Analysts surveyed by Thomson Reuters expected the company to earn 54 cents per share on revenue of $3.02 billion.

Revenue for the quarter ended June 30 fell 15 percent, to $2.95 billion from $3.49 billion a year ago.

Waste Management said it expects to earn between $1.95 per share and $1.99 per share this year. That falls shy of the $2.02 per share analysts are expecting.

CEO David P. Steiner said the company expects the rate of volume declines in the second half of 2009 to be consistent with the second quarter.

Waste Management said it will resume share repurchases, saying markets have stabilized and its cash flow and balance sheet are strong. The company, which suspended buybacks in July 2008, said it has authority to spend up to $400 million during the remainder of the year.

The recession has taken a toll on Waste Management as businesses have cut back on garbage removal and less construction site debris is hauled away because building activity has fallen. The company also has been hurt by a deterioration in the market for recycled materials as some paper manufacturers use less recycled materials in their pulping process.

Steiner said conditions are improving, however, and the company expects to see "more modest" negative year-over-year impacts from recycling in the second half of the year.
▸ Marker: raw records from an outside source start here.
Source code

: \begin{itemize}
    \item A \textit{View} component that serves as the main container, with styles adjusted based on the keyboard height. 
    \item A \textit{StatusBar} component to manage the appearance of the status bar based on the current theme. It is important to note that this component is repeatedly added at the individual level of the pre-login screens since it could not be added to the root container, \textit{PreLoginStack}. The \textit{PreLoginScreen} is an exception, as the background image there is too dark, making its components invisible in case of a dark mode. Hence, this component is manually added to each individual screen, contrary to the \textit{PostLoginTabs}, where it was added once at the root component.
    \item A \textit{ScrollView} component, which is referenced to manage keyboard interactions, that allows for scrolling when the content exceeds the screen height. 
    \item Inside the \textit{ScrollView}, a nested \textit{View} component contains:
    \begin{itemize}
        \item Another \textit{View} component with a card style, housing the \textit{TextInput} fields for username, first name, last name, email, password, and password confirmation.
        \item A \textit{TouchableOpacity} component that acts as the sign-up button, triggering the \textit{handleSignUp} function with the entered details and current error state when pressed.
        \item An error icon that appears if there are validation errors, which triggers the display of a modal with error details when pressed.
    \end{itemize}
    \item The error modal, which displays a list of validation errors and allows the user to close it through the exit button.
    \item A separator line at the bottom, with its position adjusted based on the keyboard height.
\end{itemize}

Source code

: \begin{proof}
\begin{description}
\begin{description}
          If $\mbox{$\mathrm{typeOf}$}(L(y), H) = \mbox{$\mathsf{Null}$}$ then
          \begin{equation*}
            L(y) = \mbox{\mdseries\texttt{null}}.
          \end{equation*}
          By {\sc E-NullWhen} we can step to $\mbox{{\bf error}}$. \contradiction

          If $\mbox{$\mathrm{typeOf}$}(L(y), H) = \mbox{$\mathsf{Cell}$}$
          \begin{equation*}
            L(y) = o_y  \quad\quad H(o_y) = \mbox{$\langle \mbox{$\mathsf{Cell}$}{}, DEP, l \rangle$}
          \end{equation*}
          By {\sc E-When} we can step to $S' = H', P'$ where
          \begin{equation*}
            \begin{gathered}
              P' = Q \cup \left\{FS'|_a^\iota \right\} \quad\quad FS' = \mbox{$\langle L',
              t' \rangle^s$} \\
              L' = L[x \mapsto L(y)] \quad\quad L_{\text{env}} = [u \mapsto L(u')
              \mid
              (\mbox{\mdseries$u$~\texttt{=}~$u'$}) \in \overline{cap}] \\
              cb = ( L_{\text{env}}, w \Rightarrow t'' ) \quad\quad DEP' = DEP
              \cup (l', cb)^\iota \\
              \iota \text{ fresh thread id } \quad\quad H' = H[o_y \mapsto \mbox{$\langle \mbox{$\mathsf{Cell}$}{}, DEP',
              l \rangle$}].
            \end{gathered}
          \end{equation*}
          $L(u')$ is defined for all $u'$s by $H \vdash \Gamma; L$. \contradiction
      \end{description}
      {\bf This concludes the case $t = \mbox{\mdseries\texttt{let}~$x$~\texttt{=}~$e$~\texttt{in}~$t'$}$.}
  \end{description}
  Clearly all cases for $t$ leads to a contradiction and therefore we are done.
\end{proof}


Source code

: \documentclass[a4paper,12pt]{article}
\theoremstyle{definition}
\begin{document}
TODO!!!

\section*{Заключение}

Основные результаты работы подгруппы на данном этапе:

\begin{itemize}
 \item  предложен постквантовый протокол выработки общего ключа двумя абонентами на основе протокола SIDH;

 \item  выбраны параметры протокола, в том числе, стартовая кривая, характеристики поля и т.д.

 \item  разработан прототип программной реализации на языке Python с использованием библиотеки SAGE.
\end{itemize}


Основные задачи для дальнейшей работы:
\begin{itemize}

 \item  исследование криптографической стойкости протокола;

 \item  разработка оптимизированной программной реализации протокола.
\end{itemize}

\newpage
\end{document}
The price of recycled materials soared before the start of the recession in December 2007 and began falling last year along with the economy. Recyclable materials such as corrugated paper, office paper, newsprint, plastics, glass and metals are less in demand as end users such as paper manufacturers using recycled paper in the pulping process struggle with shrinking markets and cut back on buying recycled materials.
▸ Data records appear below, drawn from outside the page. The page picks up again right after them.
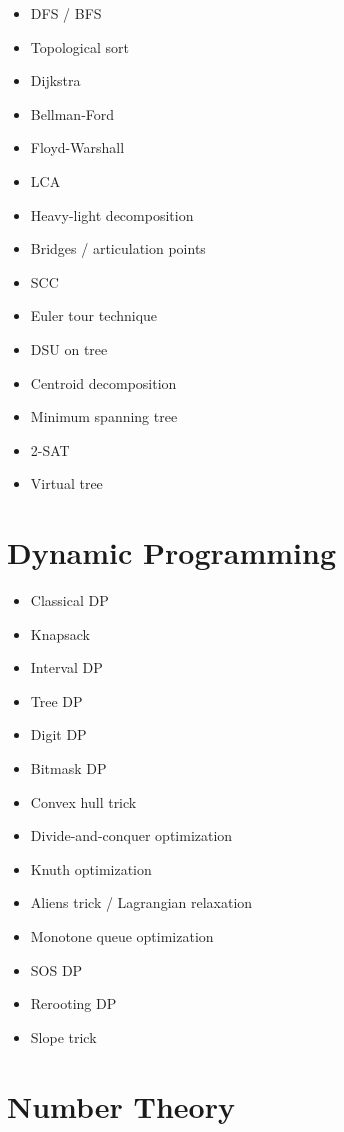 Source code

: \begin{itemize}
  \item DFS / BFS
  \item Topological sort
  \item Dijkstra
  \item Bellman-Ford
  \item Floyd-Warshall
  \item LCA
  \item Heavy-light decomposition
  \item Bridges / articulation points
  \item SCC
  \item Euler tour technique
  \item DSU on tree
  \item Centroid decomposition
  \item Minimum spanning tree
  \item 2-SAT
  \item Virtual tree
\end{itemize}

\section*{Dynamic Programming}

\begin{itemize}
  \item Classical DP
  \item Knapsack
  \item Interval DP
  \item Tree DP
  \item Digit DP
  \item Bitmask DP
  \item Convex hull trick
  \item Divide-and-conquer optimization
  \item Knuth optimization
  \item Aliens trick / Lagrangian relaxation
  \item Monotone queue optimization
  \item SOS DP
  \item Rerooting DP
  \item Slope trick
\end{itemize}

\section*{Number Theory}


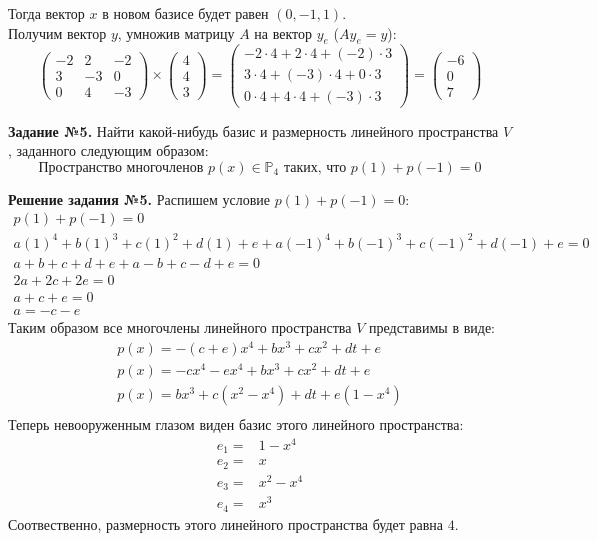 \documentclass[a4paper, 12pt]{article}
\begin{document}
Тогда вектор $x$ в новом базисе будет равен $\left(0, -1, 1 \right)$. \\ 

Получим вектор $y$, умножив матрицу $A$ на вектор $y_e$ ($Ay_e = y$):
\[
\begin{pmatrix}
     -2 & 2 & -2 \\
     3 & -3 & 0 \\
     0 & 4 & -3 
\end{pmatrix}
\times
\begin{pmatrix}
     4 \\
     4 \\
     3 
\end{pmatrix} = 
\begin{pmatrix}
    -2\cdot4+2\cdot4+\left(-2\right)\cdot3 \\
    3\cdot4+\left(-3\right)\cdot4+0\cdot3 \\
    0\cdot4+4\cdot4+\left(-3\right)\cdot3
\end{pmatrix} = 
\begin{pmatrix}
     -6 \\
     0 \\
     7 
\end{pmatrix}
\]


\vspace{1cm}

\textbf{Задание №5.} Найти какой-нибудь базис и размерность линейного пространства $V$, заданного следующим образом: 
\[
\text{Пространство многочленов $p(x) \in \mathbb{P}_4$ таких, что $p(1) + p(-1) = 0$}
\]

\vspace{0.5cm} 

\textbf{Решение задания №5.} Распишем условие $p(1) + p(-1) = 0$:
\begin{gather*}
    p(1) + p(-1) = 0 \\ 
    a(1)^4 + b(1)^3 + c(1)^2 + d(1) + e + a(-1)^4 + b(-1)^3 + c(-1)^2 + d(-1) + e = 0 \\ 
    a + b + c + d + e + a - b + c - d + e = 0 \\
    2a + 2c + 2e = 0 \\
    a + c + e = 0 \\
    a = -c - e 
\end{gather*}
Таким образом все многочлены линейного пространства $V$ представимы в виде:
\begin{gather*}
    p(x) = -(c + e)x^4 + bx^3 + cx^2 + dt + e \\ 
    p(x) = -cx^4 - ex^4 + bx^3 + cx^2 + dt + e \\ 
    p(x) = bx^3 + c(x^2 - x^4)+ dt + e(1 - x^4) \\ 
\end{gather*}
Теперь невооруженным глазом виден базис этого линейного пространства:
\begin{align*}
    e_1 = & 1 - x^4 \\ 
    e_2 = & x \\ 
    e_3 = & x^2 - x^4 \\ 
    e_4 = & x^3 
\end{align*}
Соотвественно, размерность этого линейного пространства будет равна $4$.
\end{document}
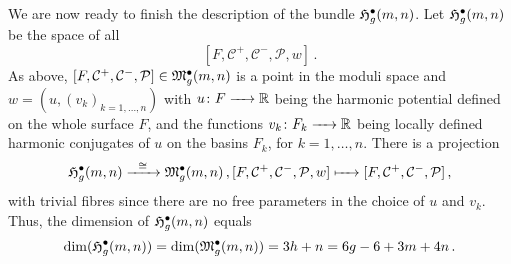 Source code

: We are now ready to finish the description of the bundle $\mathfrak{H}^{\bullet}_g(m, n)$.
Let $\mathfrak{H}^{\bullet}_g(m, n)$ be the space of all 
\[
   [F, \mathcal C^+, \mathcal C^-, \mathcal P, w]\,.
\] 
As above, $[F, \mathcal C^+, \mathcal C^-, \mathcal P] \in \mathfrak{M}^\bullet_g(m, n)$ is a point in the moduli space
and $w = (u, (v_k)_{k = 1, \dotsc, n})$ with
$u \colon F \xrightarrow{\hspace{6pt}{}\hspace{6pt}} \mathbb R$ being the harmonic potential defined on the whole surface $F$,
and the functions $v_k \colon F_k \xrightarrow{\hspace{6pt}{}\hspace{6pt}} \mathbb R$ being locally defined harmonic conjugates of $u$ on the basins $F_k$, for $k = 1, \dotsc, n$.
There is a projection
\[
  \mathfrak{H}^{\bullet}_g(m, n) \xrightarrow{\hspace{6pt}{\cong}\hspace{6pt}} \mathfrak{M}^\bullet_g(m, n)\,, [F, \mathcal C^+, \mathcal C^-, \mathcal P, w] \xmapsto{\hspace{6pt}{}\hspace{6pt}} [F, \mathcal C^+, \mathcal C^-, \mathcal P]\,,
\]
 with trivial fibres since there are no free parameters in the choice of $u$ and $v_k$.
Thus, the dimension of $\mathfrak{H}^{\bullet}_g(m, n)$ equals
\[
 \dim(\mathfrak{H}^{\bullet}_g(m, n)) = \dim(\mathfrak{M}^\bullet_g(m, n)) = 3h + n = 6g - 6 + 3 m + 4 n\,.
\]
Waste Management's waste-to-energy subsidiary, Wheelabrator Technologies, felt an unexpected hit with falling natural gas prices. More than one-fourth of Wheelabrator plants sell electricity to power grids and the price has fallen in line with natural gas prices, a spokeswoman said.

However, Waste Management's commercial and residential trash removal businesses showed "recession-resistant qualities," Steiner said.

Commercial revenue declined only 1.3 percent in the quarter compared with the same period last year, he said. That excludes revenue from a fuel surcharge imposed when prices skyrocketed, driving up the cost of gas used for garbage trucks.

Residential revenue, excluding the fuel surcharge, declined 0.5 percent in the quarter.

Volumes fell more sharply in industrial collection and landfill businesses, though the declines appear to be stabilizing, the company said.

"We performed well in the second quarter, despite continued weakness in volumes and unexpected weakness in natural gas markets, which adversely affected the sales price for electricity from some of our Wheelabrator plants," Steiner said.

Waste Management also said it has begun seeing the benefit of a reorganization it announced in the first quarter and is "on track" to cut annual costs by more than $120 million.